Pak Aan refleks menggeser posisi duduknya pada bilah bambu. Matanya mengarah pada sang tetangga baru dengan ngeri. Sambil sedikit bergetar ia menegur, "Pak Istighfar, Pak. Saya lelaki waras."

Sang tetangga baru tertawa, Pak Vino namanya. Ia berujar sebagai wujud klarifikasi, "Maaf, Pak Itu tadi dialog mendiang istri saya waktu Nandan baru lahir. Saya lagi kangen, jadi ngulang ucapan dia."

Helaan napas terdengar dari Pak Aan. Pria paruh baya itu menggeser kembali posisi duduknya di bilah bambu menjadi lebih nyaman. Pandangan matanya yang sayu terhenti di pinggiran sungai dekat alat irigasi yang melaju perlahan. Di sana ada Adena, putri kecilnya yang tengah bersorak riang karena berhasil membuat teman barunya basah kuyup.
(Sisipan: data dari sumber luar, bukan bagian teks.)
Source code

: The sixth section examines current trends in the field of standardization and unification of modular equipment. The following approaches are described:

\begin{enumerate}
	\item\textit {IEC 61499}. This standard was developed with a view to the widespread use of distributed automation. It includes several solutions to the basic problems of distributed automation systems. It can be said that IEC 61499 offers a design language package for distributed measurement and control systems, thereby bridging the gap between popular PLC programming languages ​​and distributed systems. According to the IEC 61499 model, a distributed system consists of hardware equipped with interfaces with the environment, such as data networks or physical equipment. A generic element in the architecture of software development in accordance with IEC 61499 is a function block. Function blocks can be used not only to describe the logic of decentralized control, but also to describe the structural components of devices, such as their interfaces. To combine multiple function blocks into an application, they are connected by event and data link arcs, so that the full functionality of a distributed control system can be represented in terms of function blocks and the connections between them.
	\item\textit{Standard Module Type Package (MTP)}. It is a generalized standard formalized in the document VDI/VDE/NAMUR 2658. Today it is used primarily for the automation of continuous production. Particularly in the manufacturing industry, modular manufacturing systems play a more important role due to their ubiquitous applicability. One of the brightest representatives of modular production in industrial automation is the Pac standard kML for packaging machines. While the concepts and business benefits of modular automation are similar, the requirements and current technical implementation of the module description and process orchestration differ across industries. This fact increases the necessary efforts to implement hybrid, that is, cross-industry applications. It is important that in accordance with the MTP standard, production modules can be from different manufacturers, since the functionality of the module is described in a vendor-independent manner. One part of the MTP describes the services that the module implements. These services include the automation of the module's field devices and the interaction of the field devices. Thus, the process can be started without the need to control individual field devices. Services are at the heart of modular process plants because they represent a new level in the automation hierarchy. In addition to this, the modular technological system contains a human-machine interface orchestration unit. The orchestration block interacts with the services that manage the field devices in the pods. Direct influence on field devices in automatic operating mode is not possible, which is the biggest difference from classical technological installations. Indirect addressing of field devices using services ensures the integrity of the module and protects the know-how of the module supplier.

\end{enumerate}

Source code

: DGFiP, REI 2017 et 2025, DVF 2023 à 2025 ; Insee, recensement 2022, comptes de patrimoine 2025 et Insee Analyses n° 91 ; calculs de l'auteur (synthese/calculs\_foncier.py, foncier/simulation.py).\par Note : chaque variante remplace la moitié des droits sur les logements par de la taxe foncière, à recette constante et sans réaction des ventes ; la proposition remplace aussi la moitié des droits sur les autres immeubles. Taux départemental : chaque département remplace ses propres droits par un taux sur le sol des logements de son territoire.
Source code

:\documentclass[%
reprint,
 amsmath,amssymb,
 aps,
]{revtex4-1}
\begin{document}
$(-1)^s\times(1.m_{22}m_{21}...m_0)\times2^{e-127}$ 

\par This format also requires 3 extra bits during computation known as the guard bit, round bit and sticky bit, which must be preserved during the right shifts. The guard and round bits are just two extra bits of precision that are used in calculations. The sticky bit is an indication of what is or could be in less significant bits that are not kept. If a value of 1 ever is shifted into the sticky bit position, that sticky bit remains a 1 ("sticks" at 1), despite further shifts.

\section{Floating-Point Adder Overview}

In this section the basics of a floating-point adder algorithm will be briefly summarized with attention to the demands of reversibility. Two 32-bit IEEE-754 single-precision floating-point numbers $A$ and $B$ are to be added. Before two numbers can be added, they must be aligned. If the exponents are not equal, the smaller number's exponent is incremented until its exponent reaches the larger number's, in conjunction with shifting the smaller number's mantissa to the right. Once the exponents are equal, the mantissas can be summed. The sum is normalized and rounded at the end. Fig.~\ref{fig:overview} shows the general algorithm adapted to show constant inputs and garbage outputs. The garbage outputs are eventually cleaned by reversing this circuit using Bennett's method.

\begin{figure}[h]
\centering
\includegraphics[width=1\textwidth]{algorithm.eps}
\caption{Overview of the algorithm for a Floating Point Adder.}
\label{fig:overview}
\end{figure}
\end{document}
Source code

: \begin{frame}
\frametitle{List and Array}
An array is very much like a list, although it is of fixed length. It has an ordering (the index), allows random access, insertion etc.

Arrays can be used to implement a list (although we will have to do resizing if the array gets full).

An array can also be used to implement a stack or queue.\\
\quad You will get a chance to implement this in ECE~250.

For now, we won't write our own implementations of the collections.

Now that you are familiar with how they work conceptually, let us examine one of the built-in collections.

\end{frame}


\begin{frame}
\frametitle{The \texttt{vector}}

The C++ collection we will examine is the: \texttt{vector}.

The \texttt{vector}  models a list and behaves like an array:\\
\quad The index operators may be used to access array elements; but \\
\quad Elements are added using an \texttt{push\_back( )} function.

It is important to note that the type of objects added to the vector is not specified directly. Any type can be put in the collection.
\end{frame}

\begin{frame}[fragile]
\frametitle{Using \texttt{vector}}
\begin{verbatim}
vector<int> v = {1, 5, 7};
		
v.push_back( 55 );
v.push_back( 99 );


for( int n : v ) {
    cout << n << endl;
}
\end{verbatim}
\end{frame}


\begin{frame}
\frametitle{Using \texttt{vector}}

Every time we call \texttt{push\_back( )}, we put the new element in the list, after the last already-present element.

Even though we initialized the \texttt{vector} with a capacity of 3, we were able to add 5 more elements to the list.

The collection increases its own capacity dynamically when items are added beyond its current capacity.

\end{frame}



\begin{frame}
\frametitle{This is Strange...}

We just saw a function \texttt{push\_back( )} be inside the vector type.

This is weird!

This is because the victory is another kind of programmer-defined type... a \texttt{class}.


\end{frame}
"Iih jolok tahu! Pasti ada yang buang ail besal di sini!" protes si teman yang masih baru bisa mengucap huruf 'R'.
Adena tertawa, tangan mungilnya bergerak mencipratkan air ke wajah si anak lelaki. "Berak tuh gak di sini. Di situ tuh yang kotak-kotak!" serunya sambil menunjuk jamban tradisional buatan warga yang terletak tepat di atas kolam ikan.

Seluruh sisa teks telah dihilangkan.